EXERCISE INSTRUCTIONS
In the records below, find the line that contains "application specific buttons._" and the line that contains "the flow editor._", then retype exactly those two lines and every line between them.

DATA FOR REVIEW
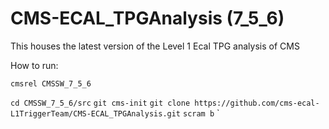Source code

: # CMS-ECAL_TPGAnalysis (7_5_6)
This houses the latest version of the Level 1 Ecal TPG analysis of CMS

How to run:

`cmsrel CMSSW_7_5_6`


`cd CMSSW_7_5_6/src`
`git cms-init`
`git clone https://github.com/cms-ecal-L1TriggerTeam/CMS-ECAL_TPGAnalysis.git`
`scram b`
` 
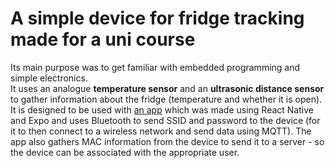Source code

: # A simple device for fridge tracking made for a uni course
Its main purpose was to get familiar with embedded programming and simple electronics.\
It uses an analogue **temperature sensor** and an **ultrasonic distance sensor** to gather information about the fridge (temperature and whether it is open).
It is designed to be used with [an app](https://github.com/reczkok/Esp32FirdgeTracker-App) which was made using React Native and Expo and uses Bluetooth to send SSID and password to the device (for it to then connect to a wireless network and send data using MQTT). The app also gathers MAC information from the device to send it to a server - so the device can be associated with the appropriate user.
* * *
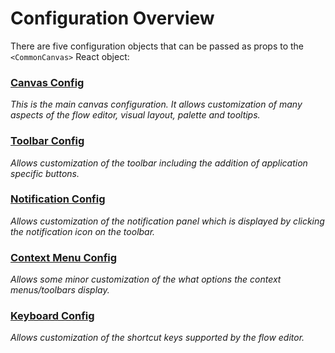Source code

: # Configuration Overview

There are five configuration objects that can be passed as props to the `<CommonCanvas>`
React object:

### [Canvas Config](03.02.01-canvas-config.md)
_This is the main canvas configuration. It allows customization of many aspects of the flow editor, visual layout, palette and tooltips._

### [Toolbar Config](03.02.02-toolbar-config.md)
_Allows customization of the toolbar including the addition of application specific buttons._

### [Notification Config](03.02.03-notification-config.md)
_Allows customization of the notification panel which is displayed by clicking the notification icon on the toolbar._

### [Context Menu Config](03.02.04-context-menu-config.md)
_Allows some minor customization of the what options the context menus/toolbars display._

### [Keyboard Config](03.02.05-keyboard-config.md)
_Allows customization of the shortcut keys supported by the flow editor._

RESULT OF THE EXERCISE
_Allows customization of the toolbar including the addition of application specific buttons._

### [Notification Config](03.02.03-notification-config.md)
_Allows customization of the notification panel which is displayed by clicking the notification icon on the toolbar._

### [Context Menu Config](03.02.04-context-menu-config.md)
_Allows some minor customization of the what options the context menus/toolbars display._

### [Keyboard Config](03.02.05-keyboard-config.md)
_Allows customization of the shortcut keys supported by the flow editor._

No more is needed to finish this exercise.